▸ **What is expected**
Set down, word for word, every line of the material below from the one containing "<!-- --8<-- [start:reception] -->" through the one containing "These are projects", but none of its pictures.
=== Section Start ===
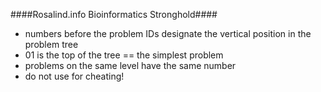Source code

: ####Rosalind.info Bioinformatics Stronghold####

* numbers before the problem IDs designate the vertical position in the problem tree
* 01 is the top of the tree == the simplest problem
* problems on the same level have the same number
* do not use for cheating!

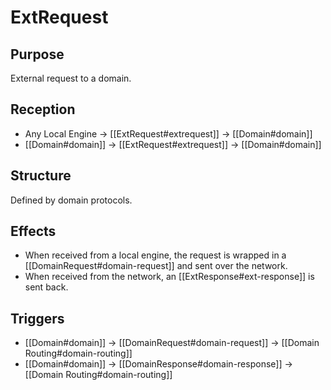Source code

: # ExtRequest


## Purpose


<!-- --8<-- [start:purpose] -->
External request to a domain.
<!-- --8<-- [end:purpose] -->

## Reception


<!-- --8<-- [start:reception] -->
- Any Local Engine $\to$ [[ExtRequest#extrequest]] $\to$ [[Domain#domain]]
- [[Domain#domain]] $\to$ [[ExtRequest#extrequest]] $\to$ [[Domain#domain]]
<!-- --8<-- [end:reception] -->

## Structure


Defined by domain protocols.

## Effects


- When received from a local engine, the request is wrapped in a [[DomainRequest#domain-request]] and sent over the network.
- When received from the network, an [[ExtResponse#ext-response]] is sent back.

## Triggers


<!-- --8<-- [start:triggers] -->
- [[Domain#domain]] $\to$ [[DomainRequest#domain-request]] $\to$ [[Domain Routing#domain-routing]]
- [[Domain#domain]] $\to$ [[DomainResponse#domain-response]] $\to$ [[Domain Routing#domain-routing]]
<!-- --8<-- [end:triggers] -->
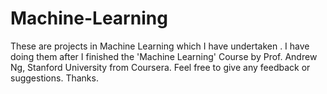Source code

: # Machine-Learning

These are projects in Machine Learning which I have undertaken .
I have doing them after I finished the 'Machine Learning' Course by Prof. Andrew Ng, Stanford University from Coursera.
Feel free to give any feedback or suggestions. 
Thanks. 
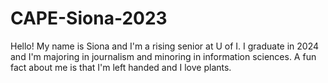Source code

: # CAPE-Siona-2023
Hello! My name is Siona and I'm a rising senior at U of I. I graduate in 2024 and I'm majoring in journalism and minoring in information sciences. A fun fact about me is that I'm left handed and I love plants. 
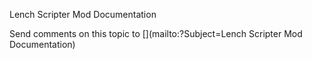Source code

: ﻿Lench Scripter Mod Documentation



Send comments on this topic to [](mailto:?Subject=Lench Scripter Mod Documentation)
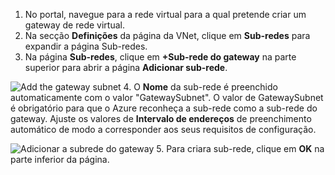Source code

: 1. No portal, navegue para a rede virtual para a qual pretende criar um gateway de rede virtual.
2. Na secção **Definições** da página da VNet, clique em **Sub-redes** para expandir a página Sub-redes.
3. Na página **Sub-redes**, clique em **+Sub-rede do gateway** na parte superior para abrir a página **Adicionar sub-rede**.

  ![Add the gateway subnet](./media/vpn-gateway-add-gwsubnet-s2s-rm-portal-include/add-gw-subnet.png "Add the gateway subnet")
4. O **Nome** da sub-rede é preenchido automaticamente com o valor "GatewaySubnet". O valor de GatewaySubnet é obrigatório para que o Azure reconheça a sub-rede como a sub-rede do gateway. Ajuste os valores de **Intervalo de endereços** de preenchimento automático de modo a corresponder aos seus requisitos de configuração.

  ![Adicionar a subrede do gateway](./media/vpn-gateway-add-gwsubnet-s2s-rm-portal-include/gwsubnetip.png "Adicionar a subrede do gateway")
5. Para criara sub-rede, clique em **OK** na parte inferior da página.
=== Section End ===
▸ **Task response**
<!-- --8<-- [start:reception] -->
- Any Local Engine $\to$ [[ExtRequest#extrequest]] $\to$ [[Domain#domain]]
- [[Domain#domain]] $\to$ [[ExtRequest#extrequest]] $\to$ [[Domain#domain]]
<!-- --8<-- [end:reception] -->

## Structure


Defined by domain protocols.

## Effects


- When received from a local engine, the request is wrapped in a [[DomainRequest#domain-request]] and sent over the network.
- When received from the network, an [[ExtResponse#ext-response]] is sent back.

## Triggers


<!-- --8<-- [start:triggers] -->
- [[Domain#domain]] $\to$ [[DomainRequest#domain-request]] $\to$ [[Domain Routing#domain-routing]]
- [[Domain#domain]] $\to$ [[DomainResponse#domain-response]] $\to$ [[Domain Routing#domain-routing]]
<!-- --8<-- [end:triggers] -->
Source code

: # Machine-Learning

These are projects in Machine Learning which I have undertaken .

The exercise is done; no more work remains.